Monday, Oct. 08, 1956
The Slow-Grinding Mills
The Suez crisis, already drifted away from the bluster of war talk, floated at last into the slow-grinding mills of negotiation. Nine weeks after Egypt's seizure of the canal, the parties to the dispute were still hostile, still unyielding. But they came together in the United Nations Security Council for the first face-to-face attempt to whittle down their differences. Said Britain's Selwyn Lloyd: "I consider this a test of the ability of the U.N. to achieve justice and uphold international law without recourse to violence."
It was perhaps unfair to stake the U.N.'s reputation on its ability to settle a dispute whose antagonists insist there is no settlement but their own, but there was reasonable expectation that Security Council maneuvering might clear away debris for further dickering in other, more private channels. The big powers wheeled their big guns to the scene--Foreign Ministers Christian Pineau from Paris and Selwyn Lloyd from London, John Foster Dulles from Washington and, for his first appearance in the U.N. spotlight, Russia's new Foreign Minister Dmitry Shepilov.

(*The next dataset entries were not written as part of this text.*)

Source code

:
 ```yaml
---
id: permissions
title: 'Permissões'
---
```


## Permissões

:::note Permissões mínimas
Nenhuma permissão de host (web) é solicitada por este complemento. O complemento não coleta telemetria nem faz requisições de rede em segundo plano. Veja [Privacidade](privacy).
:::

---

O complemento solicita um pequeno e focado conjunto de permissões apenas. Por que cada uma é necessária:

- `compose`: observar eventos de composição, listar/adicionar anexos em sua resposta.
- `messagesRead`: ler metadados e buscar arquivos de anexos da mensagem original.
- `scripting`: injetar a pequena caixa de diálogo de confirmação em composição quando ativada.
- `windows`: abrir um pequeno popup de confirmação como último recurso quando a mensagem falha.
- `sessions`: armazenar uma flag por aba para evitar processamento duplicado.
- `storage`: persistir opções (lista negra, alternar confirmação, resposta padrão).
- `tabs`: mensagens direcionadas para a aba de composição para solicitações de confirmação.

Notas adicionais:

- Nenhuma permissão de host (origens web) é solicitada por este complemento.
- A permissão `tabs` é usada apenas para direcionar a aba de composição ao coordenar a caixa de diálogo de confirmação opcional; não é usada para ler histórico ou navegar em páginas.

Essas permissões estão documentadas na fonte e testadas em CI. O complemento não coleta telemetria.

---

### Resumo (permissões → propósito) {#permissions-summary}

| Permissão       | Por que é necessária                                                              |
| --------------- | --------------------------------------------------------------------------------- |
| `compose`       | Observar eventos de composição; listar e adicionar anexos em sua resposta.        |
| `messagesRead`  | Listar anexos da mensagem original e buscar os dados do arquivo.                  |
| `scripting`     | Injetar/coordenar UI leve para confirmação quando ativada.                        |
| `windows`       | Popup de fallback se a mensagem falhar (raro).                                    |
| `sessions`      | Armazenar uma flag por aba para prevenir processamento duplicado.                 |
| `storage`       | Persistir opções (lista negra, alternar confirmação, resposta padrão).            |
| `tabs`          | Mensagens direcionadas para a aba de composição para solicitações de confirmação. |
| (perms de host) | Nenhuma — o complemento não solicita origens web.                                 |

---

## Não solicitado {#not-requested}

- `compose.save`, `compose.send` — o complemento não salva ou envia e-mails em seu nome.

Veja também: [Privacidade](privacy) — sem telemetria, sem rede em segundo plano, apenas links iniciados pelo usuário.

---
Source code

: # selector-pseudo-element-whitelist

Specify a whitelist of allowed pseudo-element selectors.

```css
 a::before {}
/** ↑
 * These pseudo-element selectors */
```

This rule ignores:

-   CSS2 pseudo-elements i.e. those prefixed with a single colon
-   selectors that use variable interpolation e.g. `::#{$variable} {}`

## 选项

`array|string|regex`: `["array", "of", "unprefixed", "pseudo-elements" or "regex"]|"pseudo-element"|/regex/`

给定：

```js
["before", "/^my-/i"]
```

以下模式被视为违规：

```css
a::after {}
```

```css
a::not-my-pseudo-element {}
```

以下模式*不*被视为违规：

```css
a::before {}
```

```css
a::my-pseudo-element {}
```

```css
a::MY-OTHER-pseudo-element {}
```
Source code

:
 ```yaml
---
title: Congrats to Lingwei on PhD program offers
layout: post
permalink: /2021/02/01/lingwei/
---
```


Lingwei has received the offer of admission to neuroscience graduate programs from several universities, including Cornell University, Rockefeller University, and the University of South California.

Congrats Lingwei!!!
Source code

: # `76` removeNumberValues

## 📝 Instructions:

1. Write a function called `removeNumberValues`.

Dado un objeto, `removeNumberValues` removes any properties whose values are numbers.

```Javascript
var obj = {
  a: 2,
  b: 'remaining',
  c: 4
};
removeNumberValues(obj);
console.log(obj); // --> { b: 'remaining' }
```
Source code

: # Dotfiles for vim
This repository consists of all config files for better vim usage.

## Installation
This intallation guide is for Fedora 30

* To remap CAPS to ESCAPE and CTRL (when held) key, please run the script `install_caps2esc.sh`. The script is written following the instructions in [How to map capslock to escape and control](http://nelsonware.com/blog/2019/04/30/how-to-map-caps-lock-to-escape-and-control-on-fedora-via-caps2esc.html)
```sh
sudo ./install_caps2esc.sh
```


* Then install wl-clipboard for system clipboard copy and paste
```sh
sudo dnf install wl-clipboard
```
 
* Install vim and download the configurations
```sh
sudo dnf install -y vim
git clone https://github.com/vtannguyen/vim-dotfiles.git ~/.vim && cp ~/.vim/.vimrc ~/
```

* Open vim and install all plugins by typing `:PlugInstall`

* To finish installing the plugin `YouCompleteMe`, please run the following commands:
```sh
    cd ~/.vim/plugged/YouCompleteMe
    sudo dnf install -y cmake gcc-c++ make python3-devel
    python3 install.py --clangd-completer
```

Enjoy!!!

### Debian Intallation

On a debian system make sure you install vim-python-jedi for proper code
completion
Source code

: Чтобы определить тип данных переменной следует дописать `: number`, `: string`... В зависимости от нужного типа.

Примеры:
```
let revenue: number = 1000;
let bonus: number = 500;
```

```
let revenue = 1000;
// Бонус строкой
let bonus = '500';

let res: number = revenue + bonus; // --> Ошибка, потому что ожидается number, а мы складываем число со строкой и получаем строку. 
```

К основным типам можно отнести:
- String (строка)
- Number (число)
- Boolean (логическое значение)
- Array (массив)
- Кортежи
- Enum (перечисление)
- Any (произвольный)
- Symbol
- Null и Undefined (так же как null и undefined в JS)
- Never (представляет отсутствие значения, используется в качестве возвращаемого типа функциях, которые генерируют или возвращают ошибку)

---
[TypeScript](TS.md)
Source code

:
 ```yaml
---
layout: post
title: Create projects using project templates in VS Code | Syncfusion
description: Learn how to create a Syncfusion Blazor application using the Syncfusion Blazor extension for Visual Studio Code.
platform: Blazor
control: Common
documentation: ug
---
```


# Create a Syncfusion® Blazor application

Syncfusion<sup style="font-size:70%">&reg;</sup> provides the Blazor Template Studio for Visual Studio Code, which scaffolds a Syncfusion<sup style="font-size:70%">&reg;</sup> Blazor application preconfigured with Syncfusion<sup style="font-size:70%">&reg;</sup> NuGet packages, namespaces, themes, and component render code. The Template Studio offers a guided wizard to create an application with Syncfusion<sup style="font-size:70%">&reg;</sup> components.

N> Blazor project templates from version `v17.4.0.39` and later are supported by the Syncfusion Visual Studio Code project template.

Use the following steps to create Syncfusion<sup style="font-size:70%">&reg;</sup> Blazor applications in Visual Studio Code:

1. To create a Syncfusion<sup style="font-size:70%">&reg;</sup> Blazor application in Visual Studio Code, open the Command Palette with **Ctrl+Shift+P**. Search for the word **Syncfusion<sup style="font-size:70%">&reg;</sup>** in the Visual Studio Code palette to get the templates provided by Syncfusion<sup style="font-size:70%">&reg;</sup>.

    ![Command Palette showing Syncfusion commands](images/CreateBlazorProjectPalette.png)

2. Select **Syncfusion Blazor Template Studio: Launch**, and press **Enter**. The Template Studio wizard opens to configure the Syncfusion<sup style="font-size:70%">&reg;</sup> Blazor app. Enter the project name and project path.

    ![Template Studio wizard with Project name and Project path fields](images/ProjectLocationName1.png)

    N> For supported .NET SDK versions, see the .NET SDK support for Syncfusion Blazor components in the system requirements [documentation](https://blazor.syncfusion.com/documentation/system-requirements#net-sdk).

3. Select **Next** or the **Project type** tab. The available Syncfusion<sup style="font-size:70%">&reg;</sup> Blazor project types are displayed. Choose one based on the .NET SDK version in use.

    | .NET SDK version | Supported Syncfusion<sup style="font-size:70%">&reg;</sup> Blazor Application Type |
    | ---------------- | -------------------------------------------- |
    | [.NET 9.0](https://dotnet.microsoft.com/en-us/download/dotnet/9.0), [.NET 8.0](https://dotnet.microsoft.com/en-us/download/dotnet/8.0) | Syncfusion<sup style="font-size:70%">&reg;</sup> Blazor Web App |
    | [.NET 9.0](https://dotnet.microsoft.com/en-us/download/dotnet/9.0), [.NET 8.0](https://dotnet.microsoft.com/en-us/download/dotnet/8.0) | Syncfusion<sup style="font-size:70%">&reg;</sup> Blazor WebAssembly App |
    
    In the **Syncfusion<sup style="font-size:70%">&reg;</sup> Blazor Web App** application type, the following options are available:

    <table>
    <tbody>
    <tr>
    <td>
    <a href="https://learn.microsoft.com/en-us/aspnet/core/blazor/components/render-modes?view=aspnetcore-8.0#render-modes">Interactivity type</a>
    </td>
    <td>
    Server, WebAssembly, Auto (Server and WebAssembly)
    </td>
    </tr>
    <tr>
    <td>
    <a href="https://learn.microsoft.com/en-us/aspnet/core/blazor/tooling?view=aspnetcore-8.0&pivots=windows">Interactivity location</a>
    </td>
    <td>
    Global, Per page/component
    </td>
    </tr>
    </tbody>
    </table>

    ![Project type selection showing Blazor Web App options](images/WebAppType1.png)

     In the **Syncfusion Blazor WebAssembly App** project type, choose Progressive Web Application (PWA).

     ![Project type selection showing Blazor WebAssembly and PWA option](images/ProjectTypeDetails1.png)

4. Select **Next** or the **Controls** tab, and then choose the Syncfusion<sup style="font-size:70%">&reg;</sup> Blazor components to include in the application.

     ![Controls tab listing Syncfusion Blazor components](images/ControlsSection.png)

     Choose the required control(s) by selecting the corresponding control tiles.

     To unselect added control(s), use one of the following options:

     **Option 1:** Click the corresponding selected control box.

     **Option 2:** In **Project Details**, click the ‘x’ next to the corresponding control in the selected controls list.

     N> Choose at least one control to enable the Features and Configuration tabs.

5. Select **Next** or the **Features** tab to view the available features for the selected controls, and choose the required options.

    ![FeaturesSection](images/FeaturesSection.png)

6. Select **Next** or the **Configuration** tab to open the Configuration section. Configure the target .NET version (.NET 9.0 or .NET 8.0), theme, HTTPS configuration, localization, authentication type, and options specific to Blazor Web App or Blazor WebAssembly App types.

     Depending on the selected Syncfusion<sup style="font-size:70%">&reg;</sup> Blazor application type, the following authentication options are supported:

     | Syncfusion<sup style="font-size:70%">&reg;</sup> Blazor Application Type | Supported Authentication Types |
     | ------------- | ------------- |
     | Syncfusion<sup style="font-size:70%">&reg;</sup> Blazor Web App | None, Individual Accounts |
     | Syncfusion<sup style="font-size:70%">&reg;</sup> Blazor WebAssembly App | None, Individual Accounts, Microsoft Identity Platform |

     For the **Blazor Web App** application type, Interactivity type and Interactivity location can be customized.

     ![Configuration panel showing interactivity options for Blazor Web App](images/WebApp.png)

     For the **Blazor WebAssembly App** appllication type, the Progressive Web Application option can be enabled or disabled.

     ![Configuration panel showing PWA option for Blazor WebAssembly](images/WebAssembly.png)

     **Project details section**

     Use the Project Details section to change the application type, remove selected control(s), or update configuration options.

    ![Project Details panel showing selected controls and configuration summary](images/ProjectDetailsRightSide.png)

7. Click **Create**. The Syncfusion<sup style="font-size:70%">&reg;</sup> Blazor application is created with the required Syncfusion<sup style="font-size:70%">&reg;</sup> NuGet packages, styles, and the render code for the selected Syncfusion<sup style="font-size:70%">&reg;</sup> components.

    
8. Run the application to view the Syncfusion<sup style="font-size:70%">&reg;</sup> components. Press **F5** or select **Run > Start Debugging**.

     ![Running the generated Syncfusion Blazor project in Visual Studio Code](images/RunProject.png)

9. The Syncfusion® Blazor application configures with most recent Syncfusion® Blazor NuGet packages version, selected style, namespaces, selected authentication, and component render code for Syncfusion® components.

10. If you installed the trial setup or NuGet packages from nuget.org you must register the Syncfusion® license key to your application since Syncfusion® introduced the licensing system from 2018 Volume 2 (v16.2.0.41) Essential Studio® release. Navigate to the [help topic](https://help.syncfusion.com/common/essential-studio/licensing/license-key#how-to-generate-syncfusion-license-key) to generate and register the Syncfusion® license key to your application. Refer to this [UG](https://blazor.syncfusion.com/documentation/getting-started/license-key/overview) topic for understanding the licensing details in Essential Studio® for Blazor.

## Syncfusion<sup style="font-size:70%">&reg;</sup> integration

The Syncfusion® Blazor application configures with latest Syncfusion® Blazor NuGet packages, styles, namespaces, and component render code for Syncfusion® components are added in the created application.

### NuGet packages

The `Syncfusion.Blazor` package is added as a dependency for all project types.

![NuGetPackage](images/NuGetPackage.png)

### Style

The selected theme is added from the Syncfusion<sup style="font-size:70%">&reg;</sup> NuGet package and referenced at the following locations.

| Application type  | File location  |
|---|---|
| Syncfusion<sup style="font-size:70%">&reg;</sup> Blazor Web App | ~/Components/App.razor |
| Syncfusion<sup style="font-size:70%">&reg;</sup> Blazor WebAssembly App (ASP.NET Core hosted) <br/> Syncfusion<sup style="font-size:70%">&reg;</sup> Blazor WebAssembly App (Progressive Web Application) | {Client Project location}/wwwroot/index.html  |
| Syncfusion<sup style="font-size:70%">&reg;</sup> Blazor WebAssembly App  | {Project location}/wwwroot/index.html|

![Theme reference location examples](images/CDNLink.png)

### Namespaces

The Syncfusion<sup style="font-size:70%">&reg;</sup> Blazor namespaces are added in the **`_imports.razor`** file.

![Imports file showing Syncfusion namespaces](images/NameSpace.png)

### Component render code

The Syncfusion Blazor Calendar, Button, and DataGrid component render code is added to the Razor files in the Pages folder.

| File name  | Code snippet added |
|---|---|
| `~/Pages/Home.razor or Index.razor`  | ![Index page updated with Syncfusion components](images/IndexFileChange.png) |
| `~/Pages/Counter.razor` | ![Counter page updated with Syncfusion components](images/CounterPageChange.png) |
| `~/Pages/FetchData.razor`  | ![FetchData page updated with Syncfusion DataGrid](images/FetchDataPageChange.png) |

Long Spoon. Although they hoped to move in concert as the debate progressed, in the U.N. preliminaries the U.S. and its Anglo-French allies did not start in step. It had been John Foster Dulles' idea to hold off appealing to the U.N. until the new Suez Canal Users' Association (TIME, Sept. 24) could be launched in London this week. The French, unenthusiastic about the users' association, wanted to lodge their appeal to the U.N. before Egypt. So did the British. They did so by 24 hours. They differed again when the U.S., to Anglo-French disappointment, cast the deciding vote for debate of Egypt's countercomplaint as well as the Anglo-French complaint. After that, however, diplomats of the three Western powers got together in efforts to seek one common objective in the Security Council --a resolution that will budge Egypt's Nasser back toward internationalization of control of the canal. The problem there was not merely to persuade Nasser but also the Russians, whose U.N. veto is a long spoon that can keep the dispute stirred up for as long as it stays in the U.N.
Long Pull. The prelude to the debate at least was calm. Under Nasser's control the Suez Canal was operating without interruption, and Western shippers canceled the 15% cargo-rate hike ordered in expectation of detoured voyages. The Western-controlled International Monetary Fund allowed Egypt an emergency $15 million advance to buy food. At the desert city of Riyadh, after 10,000 Arabs ignored King Saud and Syria's President Kuwatly to shriek "Ya Eesh Gamal" (Long Live Gamal), Nasser and the rulers of Syria and Saudi Arabia pledged "indestructible unity." If there were any disagreements between them over Nasser's jeopardizing of oil royalties, these were thickly papered over in their joint ire over Israel's slashing attack on a Jordan police fort (see below).
India's Jawaharlal Nehru, for the first time critical of Egypt in the Suez affair ("India would not have followed the same procedure by which Egypt nationalized the canal"), saw hope for negotiations at the U.N. "The gap between the two sides," said he, "is not very big." The consensus was, however, that it will take a lot of time to close that narrow gap.